- [TASK OBJECTIVE] Select, from the data, each line where "well" occurs.

- [DATA RECORDS]
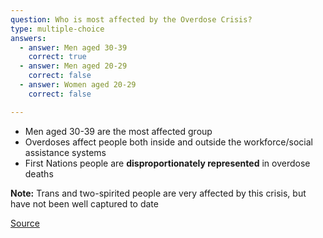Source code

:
 ```yaml
---
question: Who is most affected by the Overdose Crisis?
type: multiple-choice
answers:
  - answer: Men aged 30-39
    correct: true
  - answer: Men aged 20-29
    correct: false
  - answer: Women aged 20-29
    correct: false

---
```

<!--- This is where question-level feedback goes -->

<markdown-image src="images/learn/gender-graph.svg"></markdown-image>


- Men aged 30-39 are the most affected group
- Overdoses affect people both inside and outside the workforce/social assistance systems
- First Nations people are __disproportionately represented__ in overdose deaths 


**Note:** Trans and two-spirited people are very affected by this crisis, but have not been well captured to date

[Source](https://www.fnha.ca/Documents/FNHA-First-Nations-in-BC-and-the-Overdose-Crisis-Infographic.pdf)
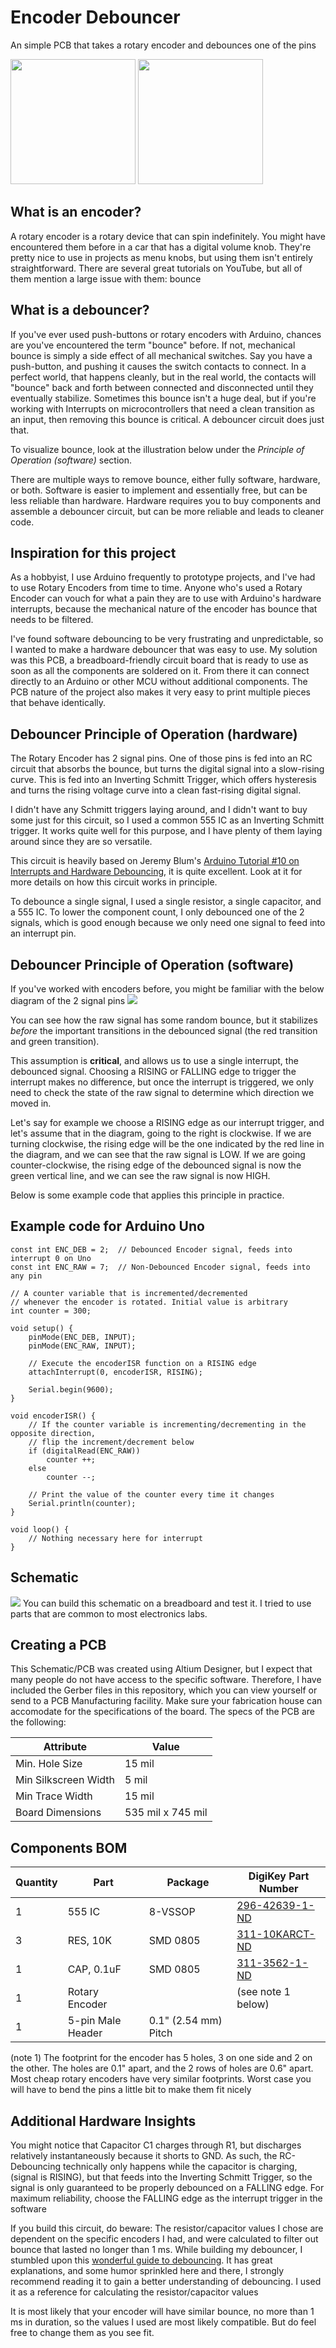 # Encoder Debouncer
An simple PCB that takes a rotary encoder and debounces one of the pins

<p float="left">
    <img src="/Images/isometric-render.PNG" width="200"/>
    <img src="/Images/bottom-render.PNG"    width="200"/>
</p>

## What is an encoder?
A rotary encoder is a rotary device that can spin indefinitely. You might have encountered them before in a car that has a digital volume knob. They're pretty nice to use in projects as menu knobs, but using them isn't entirely straightforward. There are several great tutorials on YouTube, but all of them mention a large issue with them: bounce

## What is a debouncer?
If you've ever used push-buttons or rotary encoders with Arduino, chances are you've encountered the term "bounce" before. If not, mechanical bounce is simply a side effect of all mechanical switches. Say you have a push-button, and pushing it causes the switch contacts to connect. In a perfect world, that happens cleanly, but in the real world, the contacts will "bounce" back and forth between connected and disconnected until they eventually stabilize. Sometimes this bounce isn't a huge deal, but if you're working with Interrupts on microcontrollers that need a clean transition as an input, then removing this bounce is critical. A debouncer circuit does just that.

To visualize bounce, look at the illustration below under the _Principle of Operation (software)_ section.

There are multiple ways to remove bounce, either fully software, hardware, or both. Software is easier to implement and essentially free, but can be less reliable than hardware. Hardware requires you to buy components and assemble a debouncer circuit, but can be more reliable and leads to cleaner code.

## Inspiration for this project
As a hobbyist, I use Arduino frequently to prototype projects, and I've had to use Rotary Encoders from time to time. Anyone who's used a Rotary Encoder can vouch for what a pain they are to use with Arduino's hardware interrupts, because the mechanical nature of the encoder has bounce that needs to be filtered.

I've found software debouncing to be very frustrating and unpredictable, so I wanted to make a hardware debouncer that was easy to use. My solution was this PCB, a breadboard-friendly circuit board that is ready to use as soon as all the components are soldered on it. From there it can connect directly to an Arduino or other MCU without additional components. The PCB nature of the project also makes it very easy to print multiple pieces that behave identically.

## Debouncer Principle of Operation (hardware)
The Rotary Encoder has 2 signal pins. One of those pins is fed into an RC circuit that absorbs the bounce, but turns the digital signal into a slow-rising curve. This is fed into an Inverting Schmitt Trigger, which offers hysteresis and turns the rising voltage curve into a clean fast-rising digital signal.

I didn't have any Schmitt triggers laying around, and I didn't want to buy some just for this circuit, so I used a common 555 IC as an Inverting Schmitt trigger. It works quite well for this purpose, and I have plenty of them laying around since they are so versatile.

This circuit is heavily based on Jeremy Blum's [Arduino Tutorial #10 on Interrupts and Hardware Debouncing](https://youtu.be/CRJUdf5TTQQ), it is quite excellent. Look at it for more details on how this circuit works in principle.

To debounce a single signal, I used a single resistor, a single capacitor, and a 555 IC. To lower the component count, I only debounced one of the 2 signals, which is good enough because we only need one signal to feed into an interrupt pin.

## Debouncer Principle of Operation (software)
If you've worked with encoders before, you might be familiar with the below diagram of the 2 signal pins
<img src="/Images/timing-diagram.png"/>

You can see how the raw signal has some random bounce, but it stabilizes _before_ the important transitions in the debounced signal (the red transition and green transition).

This assumption is **critical**, and allows us to use a single interrupt, the debounced signal. Choosing a RISING or FALLING edge to trigger the interrupt makes no difference, but once the interrupt is triggered, we only need to check the state of the raw signal to determine which direction we moved in. 

Let's say for example we choose a RISING edge as our interrupt trigger, and let's assume that in the diagram, going to the right is clockwise. If we are turning clockwise, the rising edge will be the one indicated by the red line in the diagram, and we can see that the raw signal is LOW. If we are going counter-clockwise, the rising edge of the debounced signal is now the green vertical line, and we can see the raw signal is now HIGH.

Below is some example code that applies this principle in practice.


## Example code for Arduino Uno
```
const int ENC_DEB = 2;  // Debounced Encoder signal, feeds into interrupt 0 on Uno
const int ENC_RAW = 7;  // Non-Debounced Encoder signal, feeds into any pin

// A counter variable that is incremented/decremented
// whenever the encoder is rotated. Initial value is arbitrary
int counter = 300;

void setup() {
    pinMode(ENC_DEB, INPUT);
    pinMode(ENC_RAW, INPUT);

    // Execute the encoderISR function on a RISING edge
    attachInterrupt(0, encoderISR, RISING);

    Serial.begin(9600);
}

void encoderISR() {
    // If the counter variable is incrementing/decrementing in the opposite direction,
    // flip the increment/decrement below
    if (digitalRead(ENC_RAW))
        counter ++;
    else
        counter --;

    // Print the value of the counter every time it changes
    Serial.println(counter);
}

void loop() {
    // Nothing necessary here for interrupt
}
```

## Schematic
<img src="/Images/schematic.PNG"/>
You can build this schematic on a breadboard and test it. I tried to use parts that are common to most electronics labs.

## Creating a PCB
This Schematic/PCB was created using Altium Designer, but I expect that many people do not have access to the specific software. Therefore, I have included the Gerber files in this repository, which you can view yourself or send to a PCB Manufacturing facility. Make sure your fabrication house can accomodate for the specifications of the board. The specs of the PCB are the following:

Attribute | Value
--- | ---
Min. Hole Size | 15 mil
Min Silkscreen Width | 5 mil
Min Trace Width | 15 mil
Board Dimensions | 535 mil x 745 mil

## Components BOM
Quantity | Part | Package | DigiKey Part Number
-------- | ---- | ------- | -------------------
1 | 555 IC | 8-VSSOP | [296-42639-1-ND](https://www.digikey.com/product-detail/en/texas-instruments/LM555CMMX-NOPB/296-42639-1-ND/5455904)
3 | RES, 10K | SMD 0805 | [311-10KARCT-ND](https://www.digikey.com/product-detail/en/yageo/RC0805JR-0710KL/311-10KARCT-ND/731188)
1 | CAP, 0.1uF | SMD 0805 | [311-3562-1-ND](https://www.digikey.com/product-detail/en/yageo/CC0805JRX7R8BB104/311-3562-1-ND/7648489)
1 | Rotary Encoder | | (see note 1 below)
1 | 5-pin Male Header | 0.1" (2.54 mm) Pitch |

(note 1) The footprint for the encoder has 5 holes, 3 on one side and 2 on the other. The holes are 0.1" apart, and the 2 rows of holes are 0.6" apart. Most cheap rotary encoders have very similar footprints. Worst case you will have to bend the pins a little bit to make them fit nicely

## Additional Hardware Insights
You might notice that Capacitor C1 charges through R1, but discharges relatively instantaneously because it shorts to GND. As such, the RC-Debouncing technically only happens while the capacitor is charging, (signal is RISING), but that feeds into the Inverting Schmitt Trigger, so the signal is only guaranteed to be properly debounced on a FALLING edge. For maximum reliability, choose the FALLING edge as the interrupt trigger in the software

If you build this circuit, do beware: The resistor/capacitor values I chose are dependent on the specific encoders I had, and were calculated to filter out bounce that lasted no longer than 1 ms. While building my debouncer, I stumbled upon this [wonderful guide to debouncing](http://www.eng.utah.edu/~cs5780/debouncing.pdf). It has great explanations, and some humor sprinkled here and there, I strongly recommend reading it to gain a better understanding of debouncing. I used it as a reference for calculating the resistor/capacitor values

It is most likely that your encoder will have similar bounce, no more than 1 ms in duration, so the values I used are most likely compatible. But do feel free to change them as you see fit.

- [SOLVED EXERCISE]
**Note:** Trans and two-spirited people are very affected by this crisis, but have not been well captured to date
I didn't have any Schmitt triggers laying around, and I didn't want to buy some just for this circuit, so I used a common 555 IC as an Inverting Schmitt trigger. It works quite well for this purpose, and I have plenty of them laying around since they are so versatile.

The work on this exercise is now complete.